This is an equation that occurs in the derivation of the Kalman filter:
$$J = \text{Tr}((I-KC)P(I-KC)^T),$$
where $\text{Tr}(\cdot)$ is the trace of the argument, and $K \in \mathbb{R}^{n \times q}, \ C \in \mathbb{R}^{q \times n}, \ P \in \mathbb{R}^{n \times n} \text{ symmetric}, \ I \in \mathbb{R}^{n \times n}$ is the identity matrix.
Does someone know how to derive $\frac{\partial{J}}{\partial{K}}$ in closed form?

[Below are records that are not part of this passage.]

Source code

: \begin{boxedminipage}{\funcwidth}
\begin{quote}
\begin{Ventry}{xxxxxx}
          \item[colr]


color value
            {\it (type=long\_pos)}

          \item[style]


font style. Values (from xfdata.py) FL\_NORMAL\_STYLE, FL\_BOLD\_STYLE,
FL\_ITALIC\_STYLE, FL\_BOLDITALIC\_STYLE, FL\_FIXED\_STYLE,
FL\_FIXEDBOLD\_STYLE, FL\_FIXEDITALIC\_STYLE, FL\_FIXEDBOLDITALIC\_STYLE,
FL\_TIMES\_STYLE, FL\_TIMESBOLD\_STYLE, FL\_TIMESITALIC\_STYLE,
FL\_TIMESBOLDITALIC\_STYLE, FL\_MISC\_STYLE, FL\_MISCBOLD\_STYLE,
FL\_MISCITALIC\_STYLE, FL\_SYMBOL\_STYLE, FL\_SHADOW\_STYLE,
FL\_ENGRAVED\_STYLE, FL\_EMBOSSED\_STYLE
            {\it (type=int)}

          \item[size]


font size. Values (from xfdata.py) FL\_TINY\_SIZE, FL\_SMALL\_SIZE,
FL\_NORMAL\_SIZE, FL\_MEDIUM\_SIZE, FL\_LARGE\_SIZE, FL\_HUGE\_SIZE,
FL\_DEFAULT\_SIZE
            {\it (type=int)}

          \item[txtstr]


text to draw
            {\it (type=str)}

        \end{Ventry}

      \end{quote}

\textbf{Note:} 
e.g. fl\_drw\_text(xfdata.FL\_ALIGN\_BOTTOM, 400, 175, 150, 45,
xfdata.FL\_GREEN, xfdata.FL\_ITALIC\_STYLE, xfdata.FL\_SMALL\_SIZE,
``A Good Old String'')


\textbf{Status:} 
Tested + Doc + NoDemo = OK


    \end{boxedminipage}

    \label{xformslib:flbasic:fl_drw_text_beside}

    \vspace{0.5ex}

Update: Here's my attempt to solve the problem. From the matrix cookbook we know (equation 111):
$$\frac{\partial \text{Tr}(XBX^T)}{\partial X} = 2XB$$ if $B$ is symmetric, that is $B=B^T$. With the chain-rule (I guess I'm not using it right) it follows
$$\frac{\partial{J}}{\partial{K}} = \frac{\partial (I-KC)}{\partial K} \frac{\text{Tr}((I-KC)P(I-KC)^T)}{\partial (I-KC)} = -2C(I-KC)P$$
But that's not the right answer, it should be slightly different, namly
$$\frac{\partial{J}}{\partial{K}} = -2(I-KC)PC^T$$
Here's my solution:
$J = \text{Tr}((I-KC)P(I-KC)^T) = \text{Tr}(P-PC^TK^T-KCP+KCPC^TK^T) \\ \,\,\,\, = \text{Tr}(P) - \text{Tr}(PC^TK^T) - \text{Tr}(KCP) + \text{Tr}(KCPC^TK^T)$
From the maxtrix cookbook 1 (equation (111)) we do know that
$\frac{\partial}{\partial X} \text{Tr}(XBX^T) = XB^T+XB \overset{\text{if B sym.}}{=} 2XB$.
Using this we get:
$\frac{\partial J}{\partial K} = \frac{\partial \text{Tr}(P)}{\partial K} - \frac{\partial \text{Tr}(PC^TK^T)}{\partial K} - \frac{\partial \text{Tr}(KCP)}{\partial K} + \frac{\partial \text{Tr}(KCPC^TK^T)}{\partial K} \\ \,\,\,\,\,\,\,\, = 0-PC^T-P^TC^T+K(CPC^T)^T+KCPC^T \\ \,\,\,\, \overset{\text{$P=P^T$}}{=} -2(I-KC)PC^T$
I validated the result via numerical derivation.